I have no idea how the term London Almond comes about, but its surely a favourite with kids.  My version is the modified one where instead of having almonds rolled into the dough, I add powdered almond into the dough and shape them.  This is a 2 step process, base the base or the almond balls, then dipped into cooking chocolate and decorate with chopped almonds

Image result for london almond cookies singapore
London Almond - picture courtesy of Google

for the dough

250gm unsalted butter
130gm icing sugar
450gm all purpose flour
350gm of powdered almond * (my modified version) otherwise roasted almonds
2 egg yolk
1 tsp vanilla essence
pinch of salt
chopped almonds, roasted
cooking chocolate, double boiled
small paper cups


1. Beat sugar and butter till fluffy and light
2. Add egg yolk and essence vanilla and beat further for another 3mins
3. Add flour, powdered almond and salt and mix well till well form into a dough.
4.  Shape into balls (If you using whole almond as filling, a ball and add in the almond into it and shape it , normally elongated shape like the almond)
5.  Bake at 160C for approximately 15-18mins depending on your oven.
6.  Let it cool
7.  Double boil your cooking chocolate. see info on how to do it
8.  Dip several balls into the chocolate, let it covered fully and then place into a paper cup and decorate with some chopped almonds.

What is double boil
Double boiling is not like melting chocolate over boiling water. It is submerging a ceramic jar/glass jar containing the ingredients into a pot of boiling water.

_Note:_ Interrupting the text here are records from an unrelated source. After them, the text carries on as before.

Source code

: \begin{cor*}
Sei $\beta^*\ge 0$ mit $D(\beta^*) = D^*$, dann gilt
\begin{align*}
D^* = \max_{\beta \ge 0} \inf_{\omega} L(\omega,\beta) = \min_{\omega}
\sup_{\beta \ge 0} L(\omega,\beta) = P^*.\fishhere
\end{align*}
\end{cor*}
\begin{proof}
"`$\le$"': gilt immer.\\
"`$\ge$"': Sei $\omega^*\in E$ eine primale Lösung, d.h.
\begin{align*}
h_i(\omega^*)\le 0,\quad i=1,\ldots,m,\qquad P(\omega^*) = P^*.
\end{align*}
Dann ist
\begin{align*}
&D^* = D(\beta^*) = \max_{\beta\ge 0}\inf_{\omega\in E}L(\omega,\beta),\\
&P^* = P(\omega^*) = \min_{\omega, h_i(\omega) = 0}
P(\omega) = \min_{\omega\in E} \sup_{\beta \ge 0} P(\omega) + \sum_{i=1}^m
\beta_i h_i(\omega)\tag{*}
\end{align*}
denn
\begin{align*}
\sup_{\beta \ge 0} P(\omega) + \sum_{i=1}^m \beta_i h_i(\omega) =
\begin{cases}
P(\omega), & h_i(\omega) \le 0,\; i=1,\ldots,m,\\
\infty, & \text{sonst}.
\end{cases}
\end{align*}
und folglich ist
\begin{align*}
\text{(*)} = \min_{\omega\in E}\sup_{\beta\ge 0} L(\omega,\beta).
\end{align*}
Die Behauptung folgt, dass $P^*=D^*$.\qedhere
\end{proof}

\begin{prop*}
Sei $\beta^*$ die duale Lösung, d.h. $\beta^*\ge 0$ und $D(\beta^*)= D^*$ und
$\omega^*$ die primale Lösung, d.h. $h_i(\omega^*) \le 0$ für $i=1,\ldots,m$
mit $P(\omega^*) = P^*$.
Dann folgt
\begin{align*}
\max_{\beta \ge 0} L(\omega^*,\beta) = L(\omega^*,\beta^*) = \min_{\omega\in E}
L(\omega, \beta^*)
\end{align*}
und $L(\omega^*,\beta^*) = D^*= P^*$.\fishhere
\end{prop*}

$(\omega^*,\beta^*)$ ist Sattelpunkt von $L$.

Melting Chocolate in a Double Boiler

Since chocolate is so sensitive to heat, you have to be extremely careful when melting it otherwise it will break and separate. We’ve talked before about how to do this in the microwave but the more common approach that chefs use is called a “double boiler.” Here’s how to do it:
  1. Add 1” of water to a medium saucepan or pot and bring to a very gentle simmer.
  2. Place a heat-safe bowl on top of the pot so that the bottom of the bowl is not touching the water. You want the steam from the water to gently warm the bowl.
  3. Add the chopped chocolate to the bowl and stir occasionally with a spatula until smooth and melted.
  4. Remove the bowl from the heat and use. If the chocolate starts to become too hard, just put the bowl back over the simmering water.
By using the steam from the water to heat the bowl, you avoid direct contact with the chocolate and allow the chocolate to melt slowly so it stay smooth.